Но нужно было передать кому-то титул. А своих сыновей у Ёсимасы не было. Не было и твердого закона о наследовании поста сёгуна.

Поэтому Ёсимаса Асикага вызвал из монастыря младшего брата Ёсими и объявил ему, что тот станет сёгуном. Более неожиданной карьеры для юного монаха нельзя было и вообразить.

И все прошло бы нормально, но случилось то, что и привело к несчастью: супруга Ёсимасы родила, наконец, сына. И она стала настаивать на том, что младенец должен быть сёгуном.

Клан Ямана принял сторону еще ничего не соображающего младенца Ёсихасы, а Кацумото Хосокава выбрал поддержку Ёсими. Вот теперь все было готово к серьезным действиям, благо сил у двух кланов оказалось достаточно для хорошей войны. А полем боя решили сделать столицу. Тактические характеристики улиц и домов северных кварталов, подходящие позиции и места для расположения ставок полководцев оба клана выяснили заблаговременно.

Надо отдать должное нашему любителю изящных искусств: Ёсимаса Асикага, видя военные приготовления, опомнился первым. Сёгун четко и однозначно заявил двум кланам: те, кто нанесут первый удар, окажутся мятежниками, объявленными вне закона. От мятежного клана могли легко разбежаться союзники, а его владения мог атаковать кто угодно.

Но полностью охладить горячие головы сёгун так и не сумел. Естественное решение возникало само собой: если нанесший первый удар станет мятежником, значит, надо спровоцировать противника на первый удар. И спровоцированным оказался спокойный и рассудительный Хосокава.

В начале 1467 г. было получено донесение, что крупный феодал Оути наступает на Киото с армией в 20 000 человек, чтобы поддержать клан Ямана. Почти в то же время в столице сгорел дом, принадлежавший одному из полководцев клана Хосокава.

И уже в апреле того года армия дома Хосокава сделала решительный шаг: был атакован отряд клана Ямана, сопровождавший груз риса для города. Теперь война казалась неизбежной. Принцев отправили на всякий случай на юг, подальше от конфликта. Дворцовую стражу усилили. Сами Хосокава приняли меры от огня. А горожане, видя приготовления, рванулись кто куда – лишь бы оказаться подальше от Киото.

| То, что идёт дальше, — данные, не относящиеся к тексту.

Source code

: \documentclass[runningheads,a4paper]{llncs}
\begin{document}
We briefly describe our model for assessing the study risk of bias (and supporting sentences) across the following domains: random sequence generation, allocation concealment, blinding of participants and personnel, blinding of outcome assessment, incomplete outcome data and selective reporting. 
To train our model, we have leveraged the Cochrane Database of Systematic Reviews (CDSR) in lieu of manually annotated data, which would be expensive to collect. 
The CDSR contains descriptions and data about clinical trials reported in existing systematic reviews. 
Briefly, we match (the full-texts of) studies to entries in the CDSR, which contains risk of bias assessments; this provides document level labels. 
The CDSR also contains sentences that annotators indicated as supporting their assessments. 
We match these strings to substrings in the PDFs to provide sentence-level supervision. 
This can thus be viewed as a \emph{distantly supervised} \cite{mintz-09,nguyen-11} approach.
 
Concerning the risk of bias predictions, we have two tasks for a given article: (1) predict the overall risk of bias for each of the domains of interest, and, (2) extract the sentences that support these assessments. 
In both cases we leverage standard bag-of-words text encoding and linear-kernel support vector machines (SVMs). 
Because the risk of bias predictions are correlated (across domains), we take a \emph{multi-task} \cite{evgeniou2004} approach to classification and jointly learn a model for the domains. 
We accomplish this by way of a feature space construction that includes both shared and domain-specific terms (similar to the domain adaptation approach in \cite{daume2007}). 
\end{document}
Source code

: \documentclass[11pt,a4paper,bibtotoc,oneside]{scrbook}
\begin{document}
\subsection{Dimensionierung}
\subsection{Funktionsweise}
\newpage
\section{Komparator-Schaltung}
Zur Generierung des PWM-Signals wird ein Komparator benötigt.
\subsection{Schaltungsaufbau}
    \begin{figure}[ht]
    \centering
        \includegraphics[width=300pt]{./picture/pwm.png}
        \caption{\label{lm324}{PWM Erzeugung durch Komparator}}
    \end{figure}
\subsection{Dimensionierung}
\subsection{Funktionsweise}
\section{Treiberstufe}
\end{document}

Они оказались правы: военные действия развернулись в мае. Медлить теперь, по мнению самураев Хосокавы, не следовало. Удар был нанесен по дому одного из командиров клана Ямана, стоявшему напротив роскошного сёгунского дворца. Бой шел несколько дней, удача сопутствовала атакующим, а что не сумели разграбить, то просто подожгли. Сгорел не только определенный дом, но и весь квартал.

Следующие полтора месяца самураи занимались тем же, и дома на севере продолжали успешно гореть. Кое-что о самурайской доблести того времени становится ясным из работы С. Тёрнбулла: «Один воин написал Хосокава проникновенное послание после одного особо тяжелого дня битвы. «Мы устали, – писал он. – Не могли бы вы прислать мне бочонок сакэ? Я разделю его с Масанага, а затем мы вместе совершим харакири». Неизвестный самурай, несмотря на отчаяние, еще продолжал думать о товарищах и завершил послание просьбой доставить дополнительный запас стрел, поскольку в то утро среди их оруженосцев, подносивших стрелы, «были потери». К началу июля значительная часть северного Киото была обращена в руины и пепел».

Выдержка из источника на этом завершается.